Develop cmake for Kaldi

Recently I started to take time to read C++ codes in Kaldi to deepen my understandings of the internal Kaldi pipelines. To start with, there are several options to read Kaldi’s codes.

  • read code with <your favourite editors>
  • read code on Github
  • read code on Kaldi’s website
  • read code on IDE

Previously I was reading Kaldi’s code mainly using Github and its website. These are not bad options if we were only interested in reading codes. However, I prefer debugging codes with some easy tests when reading them. So my options here are limited to editors or IDEs. As I am not familiar with debugger plugins of editors (e.g: ctags), and I am used to developing C++ projects in Clion IDE because it is supported in most operating systems, so I decided to use Clion as my main IDE for code reading/debugging.

The problem here is Clion requires the project to be configured with cmake, which is not compatible with the default makefile in Kaldi. Therefore, I was trying to develop the cmake environment to replace the makefile in order to use Clion. This post contains my investigations of Kaldi makefiles and explains how did I create CMakeLists.txt from the existing makefiles.

Related Works

It looks that there were several works trying to construct CMakeLists.txt for Kaldi so far. For instance:

  • brute force: just add all header and source into one Kaldi’s executable. A quick way to configure but impossible to debug.
  • pykaldi: this is a cool project to implement a python wrapper for Kaldi and has lots of interesting points. However, its cmake contains many unrelated code for our purpose (e.g: clif bindings).
  • kaldi-cmake: this is actually a good start point for kaldi’s cmake. It uses a python script to traverse all Kaldi’s subdirectories to generate CMakeLists.txt, and I follow the same strategy to implement my own version. This project, however, changed Kaldi’s original directory structures and divided all files into header, source and test directories. As I want to keep the original structure, I did not use this project.

None of them could satisfy my personal purpose, so I continue to create my own.

Makefiles in Kaldi

There are two large directories under Kaldi’s root path: src and tools.

  • src contains the core part of Kaldi’ own code
  • tools has the 3rd party codes such as openfst and blas libraries.

The install instructions require us to first configure tools and compile necessary software. Then go to the src to configure and compile. As we are only interested in reading and debugging Kaldi’s core part, we will follow the instructions to configure both directories and compile tools, but we will skip the compilation part for src.

After configuring Kaldi’s src, each subdirectory in src will contain Makefile as follows:

# Whenever make is run in this directory, call ./get_version.sh as the
# first thing. This script regenereates ./version.h if necessary, e.g.
# if it does not already exist or if the version number has changed.
LOG := $(shell ./get_version.sh; echo " $$?")
ifneq ($(strip $(LOG)), 0)
  RC := $(lastword $(LOG))
  OUT := $(wordlist 1,$(shell echo $$(($(words $(LOG))-1))),$(LOG))
  ifeq ($(RC),0)
    $(info $(OUT))
  else
    $(error $(OUT))
  endif
endif

all:

include ../kaldi.mk

TESTFILES = kaldi-math-test io-funcs-test kaldi-error-test timer-test

OBJFILES = kaldi-math.o kaldi-error.o io-funcs.o kaldi-utils.o timer.o

LIBNAME = kaldi-base

ADDLIBS =

include ../makefiles/default_rules.mk

The structure here are simple.

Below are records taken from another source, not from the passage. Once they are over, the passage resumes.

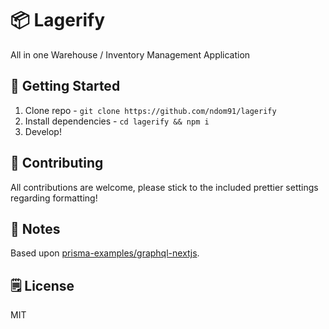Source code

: # 📦 Lagerify

All in one Warehouse / Inventory Management Application

## 🚀 Getting Started

1. Clone repo - `git clone https://github.com/ndom91/lagerify`
2. Install dependencies - `cd lagerify && npm i`
3. Develop!

## 👋 Contributing

All contributions are welcome, please stick to the included prettier settings regarding formatting!

## 👋 Notes

Based upon [prisma-examples/graphql-nextjs](https://github.com/prisma/prisma-examples/tree/master/typescript/graphql-nextjs).

## 🗒️ License

MIT

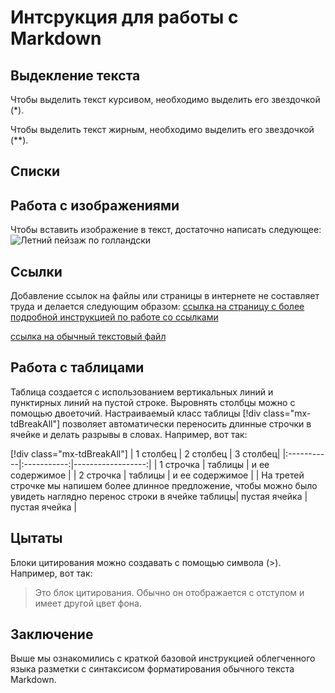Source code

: # Интсрукция для работы с Markdown

## Выдекление текста

Чтобы выделить текст курсивом, необходимо выделить его звездочкой (*).

Чтобы выделить текст жирным, необходимо выделить его звездочкой (**).

## Списки

## Работа с изображениями

Чтобы вставить изображение в текст, достаточно написать следующее:
![Летний пейзаж по голландски](Summer.jpg)

## Ссылки

Добавление ссылок на файлы или страницы в интернете не составляет труда и делается следующим образом:
[ссылка на страницу с более подробной инструкцией по работе со ссылками](https://docs.microsoft.com/ru-ru/contribute/how-to-write-links)

[ссылка на обычный текстовый файл](Текстовый_документ.txt)


## Работа с таблицами

Таблица создается с использованием вертикальных линий и пунктирных линий на пустой строке. Выровнять столбцы можно с помощью двоеточий. Настраиваемый класс таблицы [!div class="mx-tdBreakAll"] позволяет автоматически переносить длинные строчки в ячейке и делать разрывы в словах. Например, вот так:

[!div class="mx-tdBreakAll"]
| 1 столбец | 2 столбец | 3 столбец|
|:-----------|:-----------:|------------------:|
| 1 строчка   | таблицы   | и ее содержимое |
| 2 строчка   | таблицы   | и ее содержимое |
| На третей строчке мы напишем более длинное предложение, чтобы можно было увидеть наглядно перенос строки в ячейке таблицы| пустая ячейка | пустая ячейка |

## Цытаты

Блоки цитирования можно создавать с помощью символа (>). Например, вот так:

> Это блок цитирования. Обычно он отображается с отступом и имеет другой цвет фона.

## Заключение

Выше мы ознакомились с краткой базовой инструкцией облегченного языка разметки с синтаксисом форматирования обычного текста Markdown. 
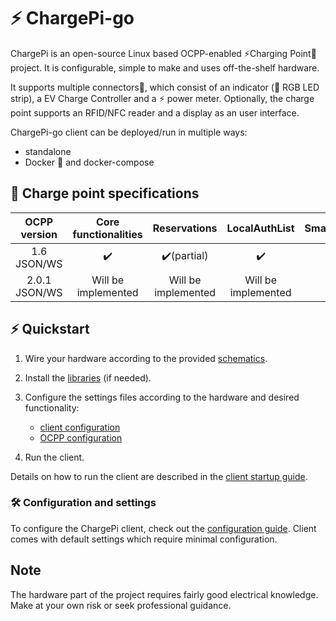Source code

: # ⚡ ChargePi-go

ChargePi is an open-source Linux based OCPP-enabled ⚡Charging Point🔌 project. It is configurable, simple to make and
uses off-the-shelf hardware.

It supports multiple connectors🔌, which consist of an indicator (🚥 RGB LED strip), a EV Charge Controller and a ⚡ power
meter. Optionally, the charge point supports an RFID/NFC reader and a display as an user interface.

ChargePi-go client can be deployed/run in multiple ways:

- standalone
- Docker 🐳 and docker-compose

## 🔌 Charge point specifications

| OCPP version  | Core functionalities |    Reservations     |    LocalAuthList    | SmartCharging | FirmwareUpdate |
|:-------------:|:--------------------:|:-------------------:|:-------------------:|:-------------:|:--------------:|
|  1.6 JSON/WS  |          ✔️          |     ✔️(partial)     |         ✔️          |       ❌       |       ❌        |
| 2.0.1 JSON/WS | Will be implemented  | Will be implemented | Will be implemented |       ❌       |                |

## ⚡ Quickstart

1. Wire your hardware according to the provided [schematics](/docs/hardware/hardware.md).

2. Install the [libraries](/docs/client/installing-libraries.md) (if needed).

3. Configure the settings files according to the hardware and desired functionality:
    - [client configuration](/docs/client/configuration.md)
    - [OCPP configuration](/docs/ocpp/ocpp-16.md)

4. Run the client.

Details on how to run the client are described in the [client startup guide](docs/client/running-the-client.md).

### 🛠️ Configuration and settings

To configure the ChargePi client, check out the [configuration guide](/docs/client/configuration.md). Client comes with
default settings which require minimal configuration.


## Note

The hardware part of the project requires fairly good electrical knowledge. Make at your own risk or seek professional
guidance.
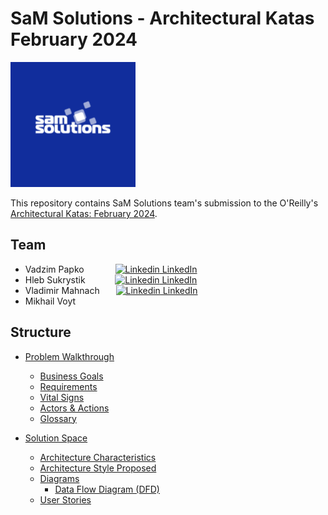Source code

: # SaM Solutions - Architectural Katas February 2024

<img src="./images/sam-solutions.png" alt="drawing" width="200"/>

<br>

This repository contains SaM Solutions team's submission to the O'Reilly's [Architectural Katas: February 2024](https://www.oreilly.com/online-learning/architectural-katas-winter-2024.html).

## Team

- Vadzim Papko &emsp;&emsp;&emsp; [![Linkedin](https://i.stack.imgur.com/gVE0j.png) LinkedIn](https://www.linkedin.com/in/vadzim-papko/)
- Hleb Sukrystik &emsp;&emsp;&nbsp;&nbsp;&nbsp; [![Linkedin](https://i.stack.imgur.com/gVE0j.png) LinkedIn](https://www.linkedin.com/in/glebyshka/)
- Vladimir Mahnach &emsp;&nbsp; [![Linkedin](https://i.stack.imgur.com/gVE0j.png) LinkedIn](https://www.linkedin.com/in/vladimir-mahnach-9b68051a4/)
- Mikhail Voyt

## Structure

- [Problem Walkthrough](./1.ProblemWalkthrough/README.md)

  - [Business Goals](./1.ProblemWalkthrough/1.BusinessGoals.md)
  - [Requirements](./1.ProblemWalkthrough/2.Requirements.md)
  - [Vital Signs](1.ProblemWalkthrough/3.VitalSigns.md)
  - [Actors & Actions](1.ProblemWalkthrough/4.ActorsAndActions.md)
  - [Glossary](1.ProblemWalkthrough/5.Glossary.md)

- [Solution Space](./2.%20Solution%20Space/README.md)
  - [Architecture Characteristics](./2.%20Solution%20Space/1.%20Architecture%20Characteristics.md)
  - [Architecture Style Proposed](2.%20Solution%20Space/2.%20Architecture%20Style%20Proposed.md)
  - [Diagrams](./3.Diagrams/README.md)
    - [Data Flow Diagram (DFD)](3.Diagrams/1.DataFlowDiagram.md)
  - [User Stories](./2.%20Solution%20Space/4.User%20Stories.md)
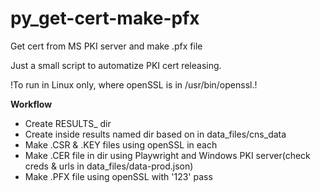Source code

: # py_get-cert-make-pfx
Get cert from MS PKI server and make .pfx file

Just a small script to automatize PKI cert releasing.

!To run in Linux only, where openSSL is in /usr/bin/openssl.!

**Workflow**
- Create RESULTS_<date> dir
- Create inside results <CN> named dir based on <CN> in data_files/cns_data
- Make <CN>.CSR & <CN>.KEY files using openSSL in each <CN>
- Make <CN>.CER file in <CN> dir using Playwright and Windows PKI server(check creds & urls in data_files/data-prod.json)
- Make <CN>.PFX file using openSSL with '123' pass
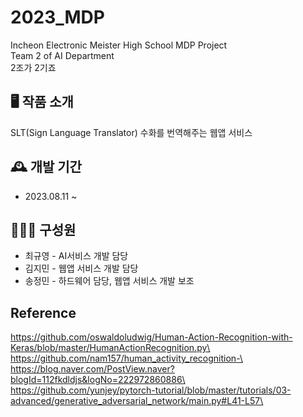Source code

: # 2023_MDP
 Incheon Electronic Meister High School MDP Project\
 Team 2 of AI Department\
 2조가 2기죠

## 🖥 작품 소개
SLT(Sign Language Translator) 
수화를 번역해주는 웹앱 서비스

## 🕰 개발 기간
- 2023.08.11 ~ 

## 👨‍👦‍👦 구성원
- 최규영 - AI서비스 개발 담당
- 김지민 - 웹앱 서비스 개발 담당
- 송정민 - 하드웨어 담당, 웹앱 서비스 개발 보조

## Reference
https://github.com/oswaldoludwig/Human-Action-Recognition-with-Keras/blob/master/HumanActionRecognition.py\
https://github.com/nam157/human_activity_recognition-\
https://blog.naver.com/PostView.naver?blogId=112fkdldjs&logNo=222972860886\
https://github.com/yunjey/pytorch-tutorial/blob/master/tutorials/03-advanced/generative_adversarial_network/main.py#L41-L57\
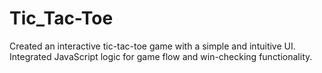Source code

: # Tic_Tac-Toe
Created an interactive tic-tac-toe game with a simple and intuitive UI. Integrated JavaScript logic for game flow and win-checking functionality.
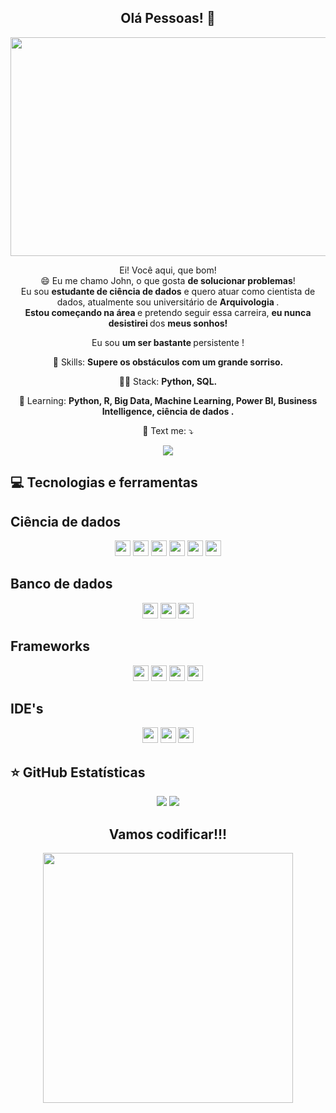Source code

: 
<span align="center">

##  Olá Pessoas! 👋 

</span>

<div align="center">
<img src="https://user-images.githubusercontent.com/110690751/200134755-ed1297a1-1ff9-42ec-83c4-722195786571.gif" height="350" width="600px" />
</div>


<p align="center">
  Ei! Você aqui, que bom! <br> 😄 Eu me chamo John, o que gosta <strong> de solucionar problemas</strong>! <br> Eu sou <strong> estudante de ciência de dados</strong> e quero atuar como cientista de dados, atualmente sou universitário de <strong> Arquivologia </strong>.<br />
<strong> Estou começando na área </strong> e pretendo seguir essa carreira, <strong> eu nunca desistirei </strong> dos <strong> meus sonhos! </strong> 
</p>

<p align="center">
 Eu sou <strong>um ser bastante </strong> persistente !<br />
</p>

<p align="center">
  💼 Skills: <strong> Supere os obstáculos com um grande sorriso. </strong>
</p>

<p align="center">
  👩‍💻  Stack: <strong> Python, SQL.</strong>
</p>

<p align="center">
  🚀  Learning: <strong>Python, R, Big Data, Machine Learning, Power BI, Business Intelligence, ciência de dados .</strong>
</p>

<p align="center">
  💌 Text me: ⤵️
</p>
<p align="center">
  
  <a href="https://www.linkedin.com/in/john-anderson-16bb83246/" alt="Linkedin">
  <img src="https://img.shields.io/badge/-Linkedin-0e76a8?style=for-the-badge&logo=Linkedin&logoColor=white&link=https://www.linkedin.com/in/keidsonroby/" /></a>
</p>  

## 💻 Tecnologias e ferramentas

## Ciência de dados

<p align="center">
  
 <img src="https://img.shields.io/badge/python-FFFF00?style=for-the-badge&logo=python&logoColor=ffdd54)" height="25"/>
 <img src="https://img.shields.io/badge/PANDAS-000080?style=for-the-badge&logo=PANDAS&logoColor=WHITE" height="25"/> 
 <img src="https://img.shields.io/badge/NUMPY-A020F0?style=for-the-badge&logo=NUMPY&logoColor=WHITE" height="25"/>
   <img src="https://img.shields.io/badge/PLOTLY-32CD32?style=for-the-badge&logo=PLOTLY&logoColor=WHITE" height="25"/>
   <img src="https://img.shields.io/badge/SCIKIT%20LEARN-D2691E?style=for-the-badge&logo=SCIKIT%20LEARN&logoColor=white" height="25"/>
    <img src="https://img.shields.io/badge/big%20data-FFDEAD?style=for-the-badge&logo=big%20data&logoColor=white" height="25"/>

  
</p>

## Banco de dados

<p align="center">

  <img src="https://img.shields.io/badge/mysql-32CD32?style=for-the-badge&logo=mysql&logoColor=white" height="25"/>
 <img src="https://img.shields.io/badge/sqlserver-BC8F8F?style=for-the-badge&logo=sqlserver&logoColor=white" height="25"/>
  <img src="https://img.shields.io/badge/sqlite-E9967A?style=for-the-badge&logo=sqlite&logoColor=white" height="25"/>
  
  
  </p>
  
## Frameworks

<p align="center">

  <img src="https://img.shields.io/badge/ANACONDA-ADFF2F?style=for-the-badge&logo=ANACONDA&logoColor=BLACK" height="25"/>
     <img src="https://img.shields.io/badge/jupyter-D2691E?style=for-the-badge&logo=jupyter&logoColor=white" height="25"/>
  <img src="https://img.shields.io/badge/powerbi-FFFF00?style=for-the-badge&logo=powerbi&logoColor=white" height="25"/>
  <img src="  https://img.shields.io/badge/tableau-4169E1?style=for-the-badge&logo=tableau&logoColor=white" height="25"/>
  
  
</p>

## IDE's

<p align="center">

  <img src="https://img.shields.io/badge/GOOGLE%20COLAB-808080?style=for-the-badge&logo=GOOGLE%20COLAB&logoColor=BLACK" height="25"/>
     <img src="https://img.shields.io/badge/VISUAL%20STUDIO%20CODE-6959CD?style=for-the-badge&logo=VISUAL%20STUDIO%20CODE&logoColor=WHILE" height="25"/>
  <img src="https://img.shields.io/badge/PYCHARM-DAA520?style=for-the-badge&logo=PYCHARM&logoColor=BLACK" height="25"/>
  
  
</p>

  
  

## ⭐ GitHub Estatísticas

<p align = "center">
  <img src = "https://github-readme-stats.vercel.app/api?username=John2024-web&show_icons=true&theme=tokyonight&line_height=27">
  <img src = "https://github-readme-stats.vercel.app/api/top-langs/?username=John2024-web&hide=a,html&theme=tokyonight">
</p>


<div align="center">
<h2> Vamos codificar!!!</h2>
<img src="https://user-images.githubusercontent.com/110690751/200137586-67a53f60-eeb5-4c09-93e1-f421f28e7edd.gif" width="400px" />
</div>
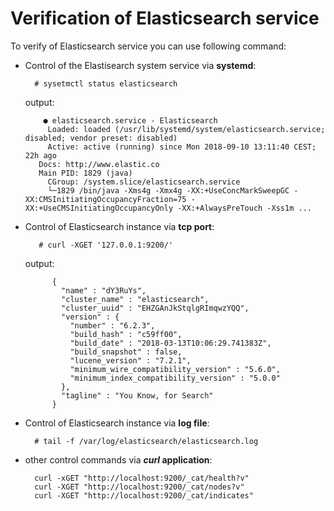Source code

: 
# Verification of Elasticsearch service #


To verify of Elasticsearch service you can use following command:

- Control of the Elastisearch system service via **systemd**:

		# sysetmctl status elasticsearch
  output:

		  ● elasticsearch.service - Elasticsearch
		   Loaded: loaded (/usr/lib/systemd/system/elasticsearch.service; disabled; vendor preset: disabled)
		   Active: active (running) since Mon 2018-09-10 13:11:40 CEST; 22h ago
		 Docs: http://www.elastic.co
		 Main PID: 1829 (java)
		   CGroup: /system.slice/elasticsearch.service
		   └─1829 /bin/java -Xms4g -Xmx4g -XX:+UseConcMarkSweepGC -XX:CMSInitiatingOccupancyFraction=75 -XX:+UseCMSInitiatingOccupancyOnly -XX:+AlwaysPreTouch -Xss1m ...


- Control of Elasticsearch instance via **tcp port**:

 		 # curl -XGET '127.0.0.1:9200/'

  output:
			
			{
			  "name" : "dY3RuYs",
			  "cluster_name" : "elasticsearch",
			  "cluster_uuid" : "EHZGAnJkStqlgRImqwzYQQ",
			  "version" : {
			    "number" : "6.2.3",
			    "build_hash" : "c59ff00",
			    "build_date" : "2018-03-13T10:06:29.741383Z",
			    "build_snapshot" : false,
			    "lucene_version" : "7.2.1",
			    "minimum_wire_compatibility_version" : "5.6.0",
			    "minimum_index_compatibility_version" : "5.0.0"
			  },
			  "tagline" : "You Know, for Search"
			}

- Control of Elasticsearch instance via **log file**:

		# tail -f /var/log/elasticsearch/elasticsearch.log

- other control commands via ***curl* application**:


		curl -xGET "http://localhost:9200/_cat/health?v"
		curl -XGET "http://localhost:9200/_cat/nodes?v"
		curl -XGET "http://localhost:9200/_cat/indicates"
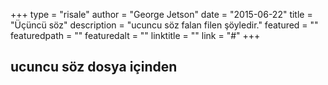 +++
type = "risale"
author = "George Jetson"
date = "2015-06-22"
title = "Üçüncü söz"
description = "ucuncu söz falan filen şöyledir."
featured = ""
featuredpath = ""
featuredalt = ""
linktitle = ""
link = "#"
+++

## ucuncu söz dosya içinden
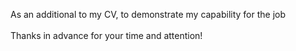 As an additional to my CV, to demonstrate my capability for the job
<br></br>Thanks in advance for your time and attention!
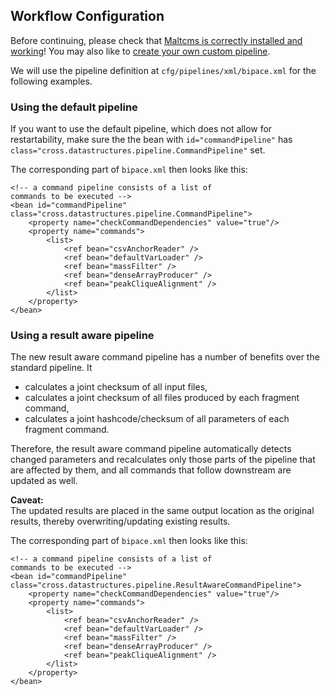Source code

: ## Workflow Configuration
Before continuing, please check that [Maltcms is correctly installed and working](../gettingStarted.html)!
You may also like to [create your own custom pipeline](../documentation/fragmentCommands.html).

We will use the pipeline definition at `cfg/pipelines/xml/bipace.xml` for the following examples.

### Using the default pipeline
If you want to use the default pipeline, which does not allow for restartability, make sure the the 
bean with `id="commandPipeline"` has `class="cross.datastructures.pipeline.CommandPipeline"` set.

The corresponding part of `bipace.xml` then looks like this:

    <!-- a command pipeline consists of a list of 
    commands to be executed -->
    <bean id="commandPipeline" class="cross.datastructures.pipeline.CommandPipeline">
        <property name="checkCommandDependencies" value="true"/>
        <property name="commands">
            <list>
                <ref bean="csvAnchorReader" />
                <ref bean="defaultVarLoader" />
                <ref bean="massFilter" />
                <ref bean="denseArrayProducer" />
                <ref bean="peakCliqueAlignment" />
            </list>
        </property>    
    </bean>

### Using a result aware pipeline
The new result aware command pipeline has a number of benefits over the standard pipeline.
It 

- calculates a joint checksum of all input files,
- calculates a joint checksum of all files produced by each fragment command,
- calculates a joint hashcode/checksum of all parameters of each fragment command.

Therefore, the result aware command pipeline automatically detects changed parameters and 
recalculates only those parts of the pipeline that are affected by them, and all commands that 
follow downstream are updated as well. 

<p class="alert alert-warn">
<b>Caveat:</b><br/>
The updated results are placed in the same output location as the original results,
thereby overwriting/updating existing results.
</p>

The corresponding part of `bipace.xml` then looks like this:

    <!-- a command pipeline consists of a list of 
    commands to be executed -->
    <bean id="commandPipeline" class="cross.datastructures.pipeline.ResultAwareCommandPipeline">
        <property name="checkCommandDependencies" value="true"/>
        <property name="commands">
            <list>
                <ref bean="csvAnchorReader" />
                <ref bean="defaultVarLoader" />
                <ref bean="massFilter" />
                <ref bean="denseArrayProducer" />
                <ref bean="peakCliqueAlignment" />
            </list>
        </property>    
    </bean>

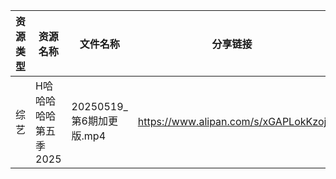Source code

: | 资源类型 | 资源名称          | 文件名称                | 分享链接                                 | 更新时间                |
| ---- | ------------- | ------------------- | ------------------------------------ | ------------------- |
| 综艺   | H哈哈哈哈哈第五季2025 | 20250519_第6期加更版.mp4 | https://www.alipan.com/s/xGAPLokKzoj | 2025-05-19 13:05:55 |

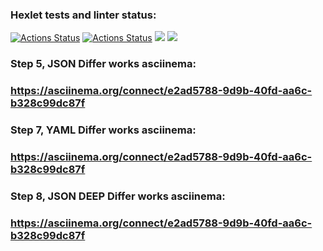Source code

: ### Hexlet tests and linter status:
[![Actions Status](https://github.com/brainLogOut/java-project-71/actions/workflows/hexlet-check.yml/badge.svg)](https://github.com/brainLogOut/java-project-71/actions)
[![Actions Status](https://github.com/brainLogOut/java-project-71/actions/workflows/student-check.yml/badge.svg)](https://github.com/brainLogOut/java-project-71/actions)
<a href="https://codeclimate.com/github/brainLogOut/java-project-71/maintainability"><img src="https://api.codeclimate.com/v1/badges/967716f5cdbc1add9861/maintainability" /></a>
<a href="https://codeclimate.com/github/brainLogOut/java-project-71/test_coverage"><img src="https://api.codeclimate.com/v1/badges/967716f5cdbc1add9861/test_coverage" /></a>

### Step 5, JSON Differ works asciinema:
### https://asciinema.org/connect/e2ad5788-9d9b-40fd-aa6c-b328c99dc87f

### Step 7, YAML Differ works asciinema:
### https://asciinema.org/connect/e2ad5788-9d9b-40fd-aa6c-b328c99dc87f

### Step 8, JSON DEEP Differ works asciinema:
### https://asciinema.org/connect/e2ad5788-9d9b-40fd-aa6c-b328c99dc87f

First, there are two top-level included Makefile: ../kaldi.mk and ../makefiles/default_rules.mk

  • kaldi.mk: it looks contains the environment variable setup by configure
  • makefiles/default_rules.mk: this is to setup template how to compile files based on different OS

The meaning of other fields are as follows:

  • TESTFILES: all listed cc files should be compiled as executables
  • OBJFILES: all listed objects should be compiled into the library specified by LIBNAME
  • LIBNAME: library name for this directory. usually each directory is corresponding to one LIBNAME
  • ADDLIBS: other libraries dependencies. (There are no dependencies here because kaldi-base is one of the most root-level shared library in Kaldi. However, a lot of other libraries will depend on this kaldi-base)

cmake for Kaldi

To create CMakeLists.txt for each directory, we need to translate the previous Makefile into the following CMakeLists.txt

set(EXECUTABLE_OUTPUT_PATH "${CMAKE_CURRENT_SOURCE_DIR}")

add_library(kaldi-base kaldi-math.cc kaldi-error.cc io-funcs.cc kaldi-utils.cc timer.cc)

add_executable(kaldi-math-test kaldi-math-test.cc)
add_executable(io-funcs-test io-funcs-test.cc)
add_executable(kaldi-error-test kaldi-error-test.cc)
add_executable(timer-test timer-test.cc)

target_link_libraries(kaldi-math-test kaldi-base)
target_link_libraries(kaldi-error-test kaldi-base)
target_link_libraries(timer-test kaldi-base)

The first line is to ensure all executables are generated under the same directory with the source directory. This is for the compatibility with the default Kaldi’s behavior.

The second line is to compile the library specified by LIBNAME by building all specified OBJFILE.

The third part is to build all TESTFILE, and the last part is to link those test executables with the current library.

Additionally, we need to make sure that blas so and openfst so are linked correctly.

Special Cases

There are, however, a handful of corners cases regarding the Kaldi makefiles.

The first one is its naming issue inside nnet1, 2, 3. There are executables whose name are identical in nnet1, 2 and 3 which looks like conflicting with cmake system because Cmake requires different id to be assigned for different executable. I handle this by adding nnet1, nnet2 or nnet3 prefix to every executable’s name.

The second one is cuda related files. Kaldi implements its own cuda matrix library which is used in their nnet implementations. As I am developing systems on a machine without a GPU, I would like to disable those cuda features temporarily. I simply disable those two cu object files (btw, there are two cu objects: cu-kernels.cu and chain-kernels.cu)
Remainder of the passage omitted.